Todo eso había hecho que mi afición por el deporte de las multitudes menguara enormemente. En la guerrilla se sostenía que el fútbol era un negocio sucio en el que los resultados se ajustaban a los intereses de determinados grupos, de manera que el gran público resultaba ser siempre un juguete manipulado por estos. Pese a ello, un campeonato mundial de fútbol resultaba demasiado para cualquier argumento de esa naturaleza, sobre todo si Colombia había clasificado.
El mundial de 1990 me sorprendió en Santa Clara, un pueblecito de una veintena de casuchas ubicado en una hermosa cuchilla de 1400 metros, en jurisdicción de Fundación, Magdalena. Desde lejos tenía la forma perfecta de una hamaca y desde su calle central, la única además, se divisaban paisajes impresionantes hacia todos los puntos cardinales. Los blancos filos de la Sierra Nevada destacaban al oriente, al tiempo que al sur y al norte se atisbaban lejanías maravillosas.

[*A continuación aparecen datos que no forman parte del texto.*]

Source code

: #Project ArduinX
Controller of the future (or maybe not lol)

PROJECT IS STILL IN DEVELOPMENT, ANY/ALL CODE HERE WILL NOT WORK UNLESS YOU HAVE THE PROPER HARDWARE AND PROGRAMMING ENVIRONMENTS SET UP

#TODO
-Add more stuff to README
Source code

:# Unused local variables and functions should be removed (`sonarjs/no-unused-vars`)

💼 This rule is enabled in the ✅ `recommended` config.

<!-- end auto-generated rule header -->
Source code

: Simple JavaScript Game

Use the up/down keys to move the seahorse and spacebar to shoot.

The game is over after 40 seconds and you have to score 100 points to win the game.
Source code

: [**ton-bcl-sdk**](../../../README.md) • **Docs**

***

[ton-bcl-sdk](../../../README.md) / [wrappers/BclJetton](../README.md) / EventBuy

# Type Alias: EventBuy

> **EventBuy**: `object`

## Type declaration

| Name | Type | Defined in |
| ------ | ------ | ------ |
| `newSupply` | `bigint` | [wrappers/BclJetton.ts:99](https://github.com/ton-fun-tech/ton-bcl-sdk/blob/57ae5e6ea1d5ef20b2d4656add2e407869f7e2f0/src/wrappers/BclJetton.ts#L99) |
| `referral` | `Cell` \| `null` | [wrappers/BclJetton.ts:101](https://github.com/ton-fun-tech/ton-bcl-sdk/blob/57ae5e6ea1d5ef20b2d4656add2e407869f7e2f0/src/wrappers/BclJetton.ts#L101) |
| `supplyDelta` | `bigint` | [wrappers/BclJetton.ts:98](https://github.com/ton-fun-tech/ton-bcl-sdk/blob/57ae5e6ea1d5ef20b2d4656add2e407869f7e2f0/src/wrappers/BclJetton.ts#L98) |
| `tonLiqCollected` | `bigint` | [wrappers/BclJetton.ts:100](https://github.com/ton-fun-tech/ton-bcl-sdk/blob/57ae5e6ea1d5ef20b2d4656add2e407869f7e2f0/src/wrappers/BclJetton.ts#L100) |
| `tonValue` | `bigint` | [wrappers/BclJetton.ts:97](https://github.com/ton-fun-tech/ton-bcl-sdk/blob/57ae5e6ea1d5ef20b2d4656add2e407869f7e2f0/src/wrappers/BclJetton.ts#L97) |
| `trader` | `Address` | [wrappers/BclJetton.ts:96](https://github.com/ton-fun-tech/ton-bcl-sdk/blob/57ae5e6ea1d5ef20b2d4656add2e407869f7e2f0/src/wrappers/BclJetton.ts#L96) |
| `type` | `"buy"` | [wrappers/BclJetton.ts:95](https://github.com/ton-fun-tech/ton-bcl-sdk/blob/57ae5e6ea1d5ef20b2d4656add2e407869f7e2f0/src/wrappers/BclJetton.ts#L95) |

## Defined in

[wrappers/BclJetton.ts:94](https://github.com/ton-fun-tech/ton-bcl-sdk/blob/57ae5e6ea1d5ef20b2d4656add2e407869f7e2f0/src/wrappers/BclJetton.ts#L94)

Los hombres salían a trabajar en las fincas desde tempranas horas y los niños de la escuela ingresaban a clase en las primeras horas de la mañana. Después de la agitación que precedía la partida de los carros de la línea hacia el pueblo en el plan, Santa Clara quedaba casi vacía. Si no fuera por los altavoces de los equipos de sonido de algunos negocias de tienda y billar, en los que se podía oír las emisoras en FM de Barranquilla, el silencio lo habría invadido todo.
Colombia había ganado por 2 a 0 a Emiratos Árabes, y pese al empeño que puse por interesar a los escasos pobladores, en su mayoría mujeres, a seguir el juego contra Yugoeslavia por la televisión, nuestra selección terminó derrotada por un gol a cero. Algunas mujeres quisieron cogerme de burla por aquel resultado. Decidí responderles que no se trataba de un asunto personal, sino de la pasión del país entero. Allí jugaba nuestra selección nacional y todos teníamos el deber de apoyarla.
Entonces me propuse que el partido contra Alemania fuera a otro precio. De los seis guerrilleros asignados a la región, formé dos grupos con la misión de recorrer todas las veredas aledañas, invitando a los pobladores a ver aquel juego en el caserío. El día del partido había unos 150 espectadores. El dueño del billar más grande tenía uno de los dos únicos televisores a color en Santa Clara. Hablé con él para que permitiera ver el juego a todos allí.
Los guerrilleros nos vestimos con los colores de la bandera nacional, y muchos niños siguieron nuestro ejemplo. Otra gente se pintó el rostro de tricolor. Cuando inició aquel juego el recinto del billar tenía un lleno a reventar. Procuré encender las barras con consignas y vivas. A los pocos minutos de juego noté que la pasión por nuestro equipo se había apoderado de todos y todas allí. Las mujeres que me burlaron eran las más fanáticas vivando nuestro equipo.
Hasta el punto de que cuando faltando apenas unos minutos Alemania nos hizo el gol, vi lágrimas de angustia en el rostro de muchas de ellas. Parecía que habían perdido a su ser más querido. Por un momento me sentí culpable, yo era quien había llevado las cosas a tal paroxismo. Pero cuando Fredy Rincón empató faltando un minuto para el final, la explosión de felicidad general lo compensó todo. La gente se abrazaba y lloraba de alegría, quizás fue lo más hermoso que vi en la vida.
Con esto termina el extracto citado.